Like many Victorians she had a profound dread of being buried alive and then regaining consciousness within a coffin deep underground. Her fear she said had been provoked by the story of her great-grandmother, who apparently revived during her own funeral as a young girl and later married and gave birth to twenty- two children.


      This is one of the stories in my next book, Grave Tales of Wales, which was published by Cambria in July 2021. The book explores the stories represented by thirty gravestones from across the whole of Wales, from Anglesey to Cardiff, from Llangrannog to Newport.

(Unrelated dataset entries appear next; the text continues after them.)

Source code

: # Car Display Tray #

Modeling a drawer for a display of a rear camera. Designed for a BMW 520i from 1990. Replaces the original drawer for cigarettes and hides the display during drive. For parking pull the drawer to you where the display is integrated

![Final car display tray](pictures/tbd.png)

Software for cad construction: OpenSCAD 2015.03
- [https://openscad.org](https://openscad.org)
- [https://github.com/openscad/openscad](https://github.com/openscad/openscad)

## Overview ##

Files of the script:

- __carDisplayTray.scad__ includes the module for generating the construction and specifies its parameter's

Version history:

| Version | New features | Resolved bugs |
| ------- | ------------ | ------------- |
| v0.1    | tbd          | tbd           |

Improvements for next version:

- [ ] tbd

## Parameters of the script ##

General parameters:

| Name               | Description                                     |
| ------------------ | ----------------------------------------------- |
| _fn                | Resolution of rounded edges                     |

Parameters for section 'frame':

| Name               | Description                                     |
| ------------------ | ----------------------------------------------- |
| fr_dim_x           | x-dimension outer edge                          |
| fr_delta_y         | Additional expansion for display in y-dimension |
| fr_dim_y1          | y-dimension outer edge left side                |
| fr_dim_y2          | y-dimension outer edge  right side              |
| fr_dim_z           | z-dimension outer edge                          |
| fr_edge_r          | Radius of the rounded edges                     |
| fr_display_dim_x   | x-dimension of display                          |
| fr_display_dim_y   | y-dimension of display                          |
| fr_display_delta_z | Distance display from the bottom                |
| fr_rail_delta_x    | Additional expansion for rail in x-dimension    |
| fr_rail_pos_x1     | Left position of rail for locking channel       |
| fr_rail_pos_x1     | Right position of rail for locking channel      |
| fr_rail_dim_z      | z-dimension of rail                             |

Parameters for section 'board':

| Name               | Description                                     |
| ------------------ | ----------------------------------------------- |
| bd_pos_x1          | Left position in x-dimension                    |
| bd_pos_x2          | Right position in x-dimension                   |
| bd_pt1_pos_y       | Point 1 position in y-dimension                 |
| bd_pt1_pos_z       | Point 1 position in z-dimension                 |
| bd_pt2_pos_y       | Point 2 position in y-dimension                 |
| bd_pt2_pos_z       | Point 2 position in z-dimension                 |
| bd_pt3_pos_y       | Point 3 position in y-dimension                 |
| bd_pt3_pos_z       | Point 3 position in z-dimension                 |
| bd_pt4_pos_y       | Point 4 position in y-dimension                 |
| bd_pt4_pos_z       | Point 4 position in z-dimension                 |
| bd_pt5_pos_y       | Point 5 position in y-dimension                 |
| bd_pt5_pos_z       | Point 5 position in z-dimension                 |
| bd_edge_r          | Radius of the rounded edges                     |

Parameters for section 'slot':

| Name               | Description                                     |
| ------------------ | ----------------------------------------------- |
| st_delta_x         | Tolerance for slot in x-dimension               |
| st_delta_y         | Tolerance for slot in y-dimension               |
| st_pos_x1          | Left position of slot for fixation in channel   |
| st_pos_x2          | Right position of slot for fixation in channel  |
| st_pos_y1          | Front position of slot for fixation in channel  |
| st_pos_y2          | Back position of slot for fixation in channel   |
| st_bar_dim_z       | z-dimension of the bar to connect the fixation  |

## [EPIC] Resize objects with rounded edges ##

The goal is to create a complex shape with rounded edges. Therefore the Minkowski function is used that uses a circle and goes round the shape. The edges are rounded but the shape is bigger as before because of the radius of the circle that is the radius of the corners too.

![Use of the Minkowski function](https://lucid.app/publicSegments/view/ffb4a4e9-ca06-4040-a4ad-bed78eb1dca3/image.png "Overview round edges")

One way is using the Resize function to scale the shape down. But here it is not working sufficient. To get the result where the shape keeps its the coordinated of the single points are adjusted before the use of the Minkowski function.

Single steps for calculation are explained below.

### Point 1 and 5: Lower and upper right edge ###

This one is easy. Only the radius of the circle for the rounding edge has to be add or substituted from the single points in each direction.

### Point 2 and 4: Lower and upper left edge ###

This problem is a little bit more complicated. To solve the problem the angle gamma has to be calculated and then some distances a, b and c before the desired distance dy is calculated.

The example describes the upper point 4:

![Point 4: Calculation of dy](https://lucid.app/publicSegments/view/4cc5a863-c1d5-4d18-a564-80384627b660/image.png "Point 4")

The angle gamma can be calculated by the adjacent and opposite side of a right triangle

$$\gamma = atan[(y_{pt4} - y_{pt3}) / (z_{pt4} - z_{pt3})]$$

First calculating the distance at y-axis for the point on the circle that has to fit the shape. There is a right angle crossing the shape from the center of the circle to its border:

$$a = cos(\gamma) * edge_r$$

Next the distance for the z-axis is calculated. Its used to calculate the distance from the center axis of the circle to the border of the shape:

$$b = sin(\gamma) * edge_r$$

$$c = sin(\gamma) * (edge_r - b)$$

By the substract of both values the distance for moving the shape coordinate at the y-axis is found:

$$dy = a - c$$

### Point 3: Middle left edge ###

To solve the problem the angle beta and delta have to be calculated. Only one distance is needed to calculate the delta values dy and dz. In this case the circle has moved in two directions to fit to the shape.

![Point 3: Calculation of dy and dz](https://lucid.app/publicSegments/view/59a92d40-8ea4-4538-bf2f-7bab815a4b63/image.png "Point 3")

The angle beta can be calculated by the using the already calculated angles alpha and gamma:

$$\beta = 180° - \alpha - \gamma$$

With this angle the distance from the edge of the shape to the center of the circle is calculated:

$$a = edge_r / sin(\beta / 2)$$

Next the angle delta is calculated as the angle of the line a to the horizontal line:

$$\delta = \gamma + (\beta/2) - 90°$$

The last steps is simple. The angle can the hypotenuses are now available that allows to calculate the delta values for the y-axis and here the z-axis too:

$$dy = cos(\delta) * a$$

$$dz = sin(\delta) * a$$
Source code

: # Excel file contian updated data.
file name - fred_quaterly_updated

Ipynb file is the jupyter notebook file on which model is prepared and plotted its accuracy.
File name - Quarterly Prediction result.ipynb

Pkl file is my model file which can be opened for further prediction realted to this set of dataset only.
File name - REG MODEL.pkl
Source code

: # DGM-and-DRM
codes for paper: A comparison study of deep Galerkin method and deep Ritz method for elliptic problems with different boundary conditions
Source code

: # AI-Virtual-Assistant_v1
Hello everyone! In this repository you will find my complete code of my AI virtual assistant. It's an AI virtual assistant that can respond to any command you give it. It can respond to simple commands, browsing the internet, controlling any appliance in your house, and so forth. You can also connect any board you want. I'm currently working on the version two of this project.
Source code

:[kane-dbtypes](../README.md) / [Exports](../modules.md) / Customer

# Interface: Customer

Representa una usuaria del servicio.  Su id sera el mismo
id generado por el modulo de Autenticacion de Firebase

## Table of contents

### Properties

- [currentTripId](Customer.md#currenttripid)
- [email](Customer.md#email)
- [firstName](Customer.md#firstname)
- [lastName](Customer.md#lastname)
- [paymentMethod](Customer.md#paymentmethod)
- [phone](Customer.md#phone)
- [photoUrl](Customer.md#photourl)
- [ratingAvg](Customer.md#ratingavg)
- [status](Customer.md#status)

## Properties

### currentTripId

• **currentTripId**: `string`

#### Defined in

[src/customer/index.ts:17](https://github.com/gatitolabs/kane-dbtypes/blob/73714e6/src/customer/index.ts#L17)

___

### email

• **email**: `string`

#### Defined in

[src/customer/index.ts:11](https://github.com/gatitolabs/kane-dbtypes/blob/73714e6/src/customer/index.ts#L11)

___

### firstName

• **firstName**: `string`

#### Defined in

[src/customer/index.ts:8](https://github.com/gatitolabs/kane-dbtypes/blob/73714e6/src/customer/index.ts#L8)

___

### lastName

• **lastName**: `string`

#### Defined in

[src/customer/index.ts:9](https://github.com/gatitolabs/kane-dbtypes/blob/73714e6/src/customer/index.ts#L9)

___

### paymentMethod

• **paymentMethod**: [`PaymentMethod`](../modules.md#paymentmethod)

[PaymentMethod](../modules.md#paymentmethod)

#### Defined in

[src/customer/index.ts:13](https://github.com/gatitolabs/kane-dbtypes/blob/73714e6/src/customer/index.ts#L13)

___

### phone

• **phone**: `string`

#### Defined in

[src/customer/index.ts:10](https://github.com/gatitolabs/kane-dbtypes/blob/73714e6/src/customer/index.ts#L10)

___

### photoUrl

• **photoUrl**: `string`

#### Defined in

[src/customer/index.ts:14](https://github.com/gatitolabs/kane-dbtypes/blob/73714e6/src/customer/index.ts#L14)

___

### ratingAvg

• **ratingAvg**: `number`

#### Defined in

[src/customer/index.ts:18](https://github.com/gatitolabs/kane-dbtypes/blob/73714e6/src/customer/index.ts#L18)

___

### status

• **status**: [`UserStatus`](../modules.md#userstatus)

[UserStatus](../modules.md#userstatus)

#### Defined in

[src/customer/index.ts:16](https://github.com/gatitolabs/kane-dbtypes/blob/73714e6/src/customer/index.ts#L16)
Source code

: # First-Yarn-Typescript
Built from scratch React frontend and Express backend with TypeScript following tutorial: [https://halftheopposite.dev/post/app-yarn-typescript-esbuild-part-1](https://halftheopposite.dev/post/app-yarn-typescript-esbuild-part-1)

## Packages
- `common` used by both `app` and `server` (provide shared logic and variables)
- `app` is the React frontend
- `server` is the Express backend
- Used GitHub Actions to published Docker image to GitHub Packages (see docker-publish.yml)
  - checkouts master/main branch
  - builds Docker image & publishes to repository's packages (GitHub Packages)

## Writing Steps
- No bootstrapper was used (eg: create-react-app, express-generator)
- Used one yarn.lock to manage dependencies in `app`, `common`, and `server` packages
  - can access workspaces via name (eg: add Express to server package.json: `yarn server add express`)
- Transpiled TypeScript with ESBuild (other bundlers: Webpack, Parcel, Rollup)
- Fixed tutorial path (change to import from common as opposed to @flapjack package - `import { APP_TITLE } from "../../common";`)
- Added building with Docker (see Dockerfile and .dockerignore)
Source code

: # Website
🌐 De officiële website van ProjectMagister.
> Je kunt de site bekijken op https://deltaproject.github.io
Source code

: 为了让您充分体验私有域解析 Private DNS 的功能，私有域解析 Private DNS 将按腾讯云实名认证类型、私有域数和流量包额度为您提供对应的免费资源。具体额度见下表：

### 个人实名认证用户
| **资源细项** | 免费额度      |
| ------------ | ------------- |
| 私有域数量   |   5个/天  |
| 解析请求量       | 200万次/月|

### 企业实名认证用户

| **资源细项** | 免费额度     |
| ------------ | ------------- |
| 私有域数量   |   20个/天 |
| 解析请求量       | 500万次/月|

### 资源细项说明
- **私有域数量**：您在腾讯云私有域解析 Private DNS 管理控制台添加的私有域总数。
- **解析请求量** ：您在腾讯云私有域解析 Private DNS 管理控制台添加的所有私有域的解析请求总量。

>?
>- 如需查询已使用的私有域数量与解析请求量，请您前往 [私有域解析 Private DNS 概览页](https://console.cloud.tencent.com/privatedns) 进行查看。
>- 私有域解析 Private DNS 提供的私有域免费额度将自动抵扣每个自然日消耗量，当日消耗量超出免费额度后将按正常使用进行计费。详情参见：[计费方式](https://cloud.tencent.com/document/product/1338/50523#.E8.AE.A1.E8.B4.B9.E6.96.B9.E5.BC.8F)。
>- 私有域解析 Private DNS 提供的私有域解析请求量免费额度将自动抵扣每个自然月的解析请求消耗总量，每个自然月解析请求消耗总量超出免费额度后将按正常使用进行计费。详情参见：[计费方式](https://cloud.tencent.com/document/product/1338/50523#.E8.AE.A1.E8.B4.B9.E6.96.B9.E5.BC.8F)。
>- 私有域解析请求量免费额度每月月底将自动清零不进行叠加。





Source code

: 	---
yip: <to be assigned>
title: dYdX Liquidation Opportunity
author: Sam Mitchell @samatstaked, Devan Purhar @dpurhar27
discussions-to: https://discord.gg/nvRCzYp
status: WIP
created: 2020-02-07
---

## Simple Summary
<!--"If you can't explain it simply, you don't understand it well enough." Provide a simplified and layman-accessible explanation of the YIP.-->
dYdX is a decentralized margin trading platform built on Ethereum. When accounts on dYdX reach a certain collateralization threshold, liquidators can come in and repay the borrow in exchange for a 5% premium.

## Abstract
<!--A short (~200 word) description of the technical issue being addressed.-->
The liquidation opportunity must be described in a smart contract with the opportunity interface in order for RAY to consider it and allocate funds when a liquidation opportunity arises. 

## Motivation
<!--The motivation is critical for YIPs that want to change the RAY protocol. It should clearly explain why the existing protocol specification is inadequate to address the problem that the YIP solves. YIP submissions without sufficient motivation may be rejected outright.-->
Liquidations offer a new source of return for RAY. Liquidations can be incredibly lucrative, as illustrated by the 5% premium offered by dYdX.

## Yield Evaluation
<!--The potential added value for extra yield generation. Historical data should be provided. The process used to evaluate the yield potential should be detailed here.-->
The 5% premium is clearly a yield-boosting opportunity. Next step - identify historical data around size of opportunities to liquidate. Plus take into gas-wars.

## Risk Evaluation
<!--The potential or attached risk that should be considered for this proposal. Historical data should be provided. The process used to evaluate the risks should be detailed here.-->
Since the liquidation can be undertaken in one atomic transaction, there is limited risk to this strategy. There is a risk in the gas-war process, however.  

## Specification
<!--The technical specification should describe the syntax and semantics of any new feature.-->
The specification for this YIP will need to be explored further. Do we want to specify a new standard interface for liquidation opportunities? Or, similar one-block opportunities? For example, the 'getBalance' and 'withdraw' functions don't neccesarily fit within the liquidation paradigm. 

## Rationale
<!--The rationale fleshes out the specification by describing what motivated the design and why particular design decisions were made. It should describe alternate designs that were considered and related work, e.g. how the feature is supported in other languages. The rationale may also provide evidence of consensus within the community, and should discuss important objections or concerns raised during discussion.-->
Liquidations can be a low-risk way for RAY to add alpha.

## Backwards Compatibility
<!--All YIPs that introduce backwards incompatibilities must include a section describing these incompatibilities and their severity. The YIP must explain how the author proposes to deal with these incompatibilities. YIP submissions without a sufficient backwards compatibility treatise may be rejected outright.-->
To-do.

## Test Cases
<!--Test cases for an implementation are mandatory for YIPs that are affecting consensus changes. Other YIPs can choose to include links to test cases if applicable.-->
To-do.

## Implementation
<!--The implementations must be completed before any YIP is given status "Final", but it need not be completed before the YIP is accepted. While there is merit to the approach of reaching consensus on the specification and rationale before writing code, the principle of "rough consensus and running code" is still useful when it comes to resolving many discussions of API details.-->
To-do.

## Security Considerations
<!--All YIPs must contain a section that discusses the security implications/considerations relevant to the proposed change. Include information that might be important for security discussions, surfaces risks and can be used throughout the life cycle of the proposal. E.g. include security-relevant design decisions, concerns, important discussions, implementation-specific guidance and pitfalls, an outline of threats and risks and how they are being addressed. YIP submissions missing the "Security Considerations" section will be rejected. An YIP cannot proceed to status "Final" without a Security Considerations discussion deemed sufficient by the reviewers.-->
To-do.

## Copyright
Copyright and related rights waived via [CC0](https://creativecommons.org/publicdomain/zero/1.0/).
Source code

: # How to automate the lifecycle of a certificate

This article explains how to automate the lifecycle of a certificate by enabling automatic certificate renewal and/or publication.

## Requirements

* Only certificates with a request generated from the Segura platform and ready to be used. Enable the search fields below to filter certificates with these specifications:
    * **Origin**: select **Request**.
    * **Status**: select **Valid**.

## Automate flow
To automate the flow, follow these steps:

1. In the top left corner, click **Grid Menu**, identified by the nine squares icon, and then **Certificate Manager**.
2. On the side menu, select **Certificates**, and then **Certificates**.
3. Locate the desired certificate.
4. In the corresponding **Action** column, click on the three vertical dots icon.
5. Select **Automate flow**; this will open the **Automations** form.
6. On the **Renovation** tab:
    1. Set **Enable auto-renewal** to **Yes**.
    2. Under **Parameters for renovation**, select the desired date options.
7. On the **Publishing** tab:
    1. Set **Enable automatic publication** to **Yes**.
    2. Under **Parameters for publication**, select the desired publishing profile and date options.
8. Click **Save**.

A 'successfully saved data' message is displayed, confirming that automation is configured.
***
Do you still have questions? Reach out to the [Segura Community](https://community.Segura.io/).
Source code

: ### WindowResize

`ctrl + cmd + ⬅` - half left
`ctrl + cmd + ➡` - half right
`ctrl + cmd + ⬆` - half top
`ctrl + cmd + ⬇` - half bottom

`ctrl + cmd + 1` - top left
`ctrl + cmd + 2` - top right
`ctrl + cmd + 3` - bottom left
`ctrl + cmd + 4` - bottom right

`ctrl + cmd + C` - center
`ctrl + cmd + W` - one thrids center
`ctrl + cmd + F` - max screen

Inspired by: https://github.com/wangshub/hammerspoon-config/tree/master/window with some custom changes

The stories are about the surprising lives of the people who still lie beneath those stones, who still lie beneath your feet, and who still have something to say.
There are stories of anguish and sorrow, stories of courage and achievement and these tales from the past that can still speak to us today. There are great events here – the Titanic, the sinking of  The Royal Charter, the execution of a King, the exploration of the Antarctic  – but there are also terrible murders and tragic deaths.
Find out more by looking for Grave Tales From Wales in the menu or by following this link

Through these graves you can explore fascinating and sometimes unexpected stories from Welsh History
The book is 190 pages long and is illustrated throughout with full colour photographs

If you subscribe to the mailing list in the box below, then I will contact you as soon as the book is available. you will also be offered a subscribers discount before its general release.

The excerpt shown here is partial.